A group of security researchers has found a way to avoid digital locks and other security systems that rely on the proximity of a Bluetooth fob or smartphone for authentication.
Using what is known as a “link-layer relay attack,” security consulting firm NCC Group was able to unlock, launch, and drive vehicles and unlock and unlock certain residential smart locks without the Bluetooth key anywhere in the vicinity.
Sultan Qasim Khan, NCC Group’s chief security consultant and researcher, has demonstrated the attack on Tesla Model 3, although he notes that the problem is not specific to Tesla. Any vehicle that uses Bluetooth Low Energy (BLE) for its keyless entry system would be vulnerable to this attack.
Many smart locks are also vulnerable, Khan adds. His company specifically called the Kwikset / Weiser Kevo models because they use a touch-open feature that relies on passive detection of a Bluetooth fob or smartphone nearby. Because the owner of the lock does not need to interact with the Bluetooth device to confirm that they want to unlock the door, a hacker can issue the Bluetooth credentials of the key from a remote location and open someone’s door even if the homeowner is thousands of miles away.
How it works
This exploit still requires the attacker to have access to the owner’s actual Bluetooth device or key. However, what makes it potentially dangerous is that the real Bluetooth key does not need to be anywhere near the vehicle, lock, or other secured device.
Instead, Bluetooth signals are transmitted between the lock and key via a pair of intermediate Bluetooth devices connected by another method – typically via a regular internet connection. The result is that the lock treats the hacker’s nearby Bluetooth device as if it were the valid key.

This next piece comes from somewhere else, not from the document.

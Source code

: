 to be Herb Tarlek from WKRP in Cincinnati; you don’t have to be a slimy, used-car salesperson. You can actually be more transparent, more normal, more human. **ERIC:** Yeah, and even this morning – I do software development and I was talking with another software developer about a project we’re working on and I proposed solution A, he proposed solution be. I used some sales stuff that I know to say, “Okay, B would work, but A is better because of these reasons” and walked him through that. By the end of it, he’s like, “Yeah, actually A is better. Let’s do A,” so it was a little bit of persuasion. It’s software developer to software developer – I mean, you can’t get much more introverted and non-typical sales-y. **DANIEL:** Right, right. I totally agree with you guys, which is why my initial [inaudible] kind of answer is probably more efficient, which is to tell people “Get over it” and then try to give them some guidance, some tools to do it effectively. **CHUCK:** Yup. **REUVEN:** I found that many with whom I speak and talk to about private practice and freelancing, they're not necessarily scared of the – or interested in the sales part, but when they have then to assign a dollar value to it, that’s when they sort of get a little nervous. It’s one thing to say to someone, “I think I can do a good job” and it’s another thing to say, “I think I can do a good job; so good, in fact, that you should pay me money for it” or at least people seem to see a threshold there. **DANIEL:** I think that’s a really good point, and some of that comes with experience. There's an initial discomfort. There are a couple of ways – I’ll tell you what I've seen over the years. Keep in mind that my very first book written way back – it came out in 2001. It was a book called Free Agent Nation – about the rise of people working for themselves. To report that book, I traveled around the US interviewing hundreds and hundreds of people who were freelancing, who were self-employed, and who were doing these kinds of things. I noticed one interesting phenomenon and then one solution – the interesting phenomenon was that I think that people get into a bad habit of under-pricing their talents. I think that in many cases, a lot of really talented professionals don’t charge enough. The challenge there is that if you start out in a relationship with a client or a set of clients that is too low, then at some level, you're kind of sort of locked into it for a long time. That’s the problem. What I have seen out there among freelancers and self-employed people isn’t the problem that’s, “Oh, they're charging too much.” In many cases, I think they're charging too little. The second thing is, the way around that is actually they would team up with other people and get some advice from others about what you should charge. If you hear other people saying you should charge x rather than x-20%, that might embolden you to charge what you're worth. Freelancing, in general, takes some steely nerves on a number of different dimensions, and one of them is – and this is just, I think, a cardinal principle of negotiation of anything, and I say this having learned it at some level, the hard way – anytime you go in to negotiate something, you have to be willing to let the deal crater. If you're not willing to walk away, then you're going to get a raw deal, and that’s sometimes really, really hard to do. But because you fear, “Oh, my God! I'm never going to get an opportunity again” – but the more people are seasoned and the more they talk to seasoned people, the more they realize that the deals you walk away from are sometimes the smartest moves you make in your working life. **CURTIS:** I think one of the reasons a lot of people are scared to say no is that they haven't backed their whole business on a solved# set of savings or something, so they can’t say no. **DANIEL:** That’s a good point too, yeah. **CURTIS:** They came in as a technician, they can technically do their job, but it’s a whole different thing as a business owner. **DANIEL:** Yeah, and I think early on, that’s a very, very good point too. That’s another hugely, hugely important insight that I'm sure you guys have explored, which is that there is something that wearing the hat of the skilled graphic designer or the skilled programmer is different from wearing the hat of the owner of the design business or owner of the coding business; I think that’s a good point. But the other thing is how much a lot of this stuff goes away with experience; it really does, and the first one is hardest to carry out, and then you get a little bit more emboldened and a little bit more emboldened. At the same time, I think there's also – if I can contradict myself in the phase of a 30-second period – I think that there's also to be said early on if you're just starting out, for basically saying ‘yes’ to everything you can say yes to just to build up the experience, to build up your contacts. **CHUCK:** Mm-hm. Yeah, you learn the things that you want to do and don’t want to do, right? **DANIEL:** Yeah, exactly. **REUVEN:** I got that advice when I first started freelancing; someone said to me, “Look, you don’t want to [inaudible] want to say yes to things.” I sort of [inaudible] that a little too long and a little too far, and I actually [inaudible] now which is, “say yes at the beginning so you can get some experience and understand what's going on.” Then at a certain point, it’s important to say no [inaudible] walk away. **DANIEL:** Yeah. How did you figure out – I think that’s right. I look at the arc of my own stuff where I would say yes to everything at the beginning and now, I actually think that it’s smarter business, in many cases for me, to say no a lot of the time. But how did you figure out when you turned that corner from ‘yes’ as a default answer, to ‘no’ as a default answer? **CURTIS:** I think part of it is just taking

As Khan explains, “We can convince a Bluetooth device that we’re close to it – even hundreds of miles away […] even when the vendor has taken defensive mitigations such as encryption and latency to theoretically protect these communications from attackers remotely. “
The operation bypasses the usual relay attack protection because it operates at a very low level of the Bluetooth stack, so it doesn’t matter if the data is encrypted, and it adds almost no latency to the connection. The target lock has no way of knowing that it is not communicating with the legitimate Bluetooth device.
Because many Bluetooth security keys work passively, a thief would only need to place one device within a few feet of the owner and the other near the target lock. For example, a pair of thieves could work in tandem to track a Tesla owner away from their vehicle, relaxing the Bluetooth signals back to the car so that it could be stolen once the owner was far enough away.
These attacks could be carried out even over vast distances with enough coordination. A London holidaymaker could have their Bluetooth keys issued to their door locks at home in Los Angeles, allowing a thief to quickly gain access by simply touching the lock.
This also goes beyond cars and smart locks. Researchers note that it could be used to unlock laptops that rely on Bluetooth proximity detection, prevent cell phones from locking, prevent built-in access control systems, and even falsify the location of an asset or medical patient.
NCC Group also adds that this is not a traditional bug that can be fixed with a simple software patch. It’s not even a defect in the Bluetooth specification. Instead, it’s about using the wrong tool for the job. Bluetooth was never designed for proximity authentication – at least not “for use in critical systems such as locking devices,” the company notes.
First, it is essential to remember that this vulnerability is specific to systems that rely exclusively on passive detection of a Bluetooth device.
For example, this exploit cannot realistically be used to bypass security systems that require you to unlock your smartphone, open a specific app, or perform other actions, such as pushing a button on a key. In this case, there’s no Bluetooth signal to relax until you do that – and you won’t generally try to unlock your car, door, or laptop when you’re not near it.
This is also not usually a problem for applications that take steps to confirm your location. For example, the automatic unlock function in the popular August smart lock relies on Bluetooth proximity detection, but the app also checks your GPS location to make sure you’re actually back home. It cannot be used to unlock your door when you are already at home, nor can it open your door when you are miles away from home.
If your security system allows this, you should enable an extra authentic step that requires you to take some action before the Bluetooth credentials are sent to your lock. For example, Kwikset said that customers who use iPhone can enable two-factor authentication in their key app, and it plans to add this to its Android app soon. Kwikset’s Kevo app also disables proximity unlock feature when the user’s phone has been idle for an extended period of time.
Note that unlocking solutions that use a mix of Bluetooth and other protocols is not vulnerable to this attack. A typical example of this is the Apple feature, which allows people to unlock their Mac with their Apple Watch. Although this uses Bluetooth to detect the Apple Watch up close initially, it measures the actual proximity via Wi-Fi – a mitigation that Apple executives specifically said it was added to prevent Bluetooth relay attacks.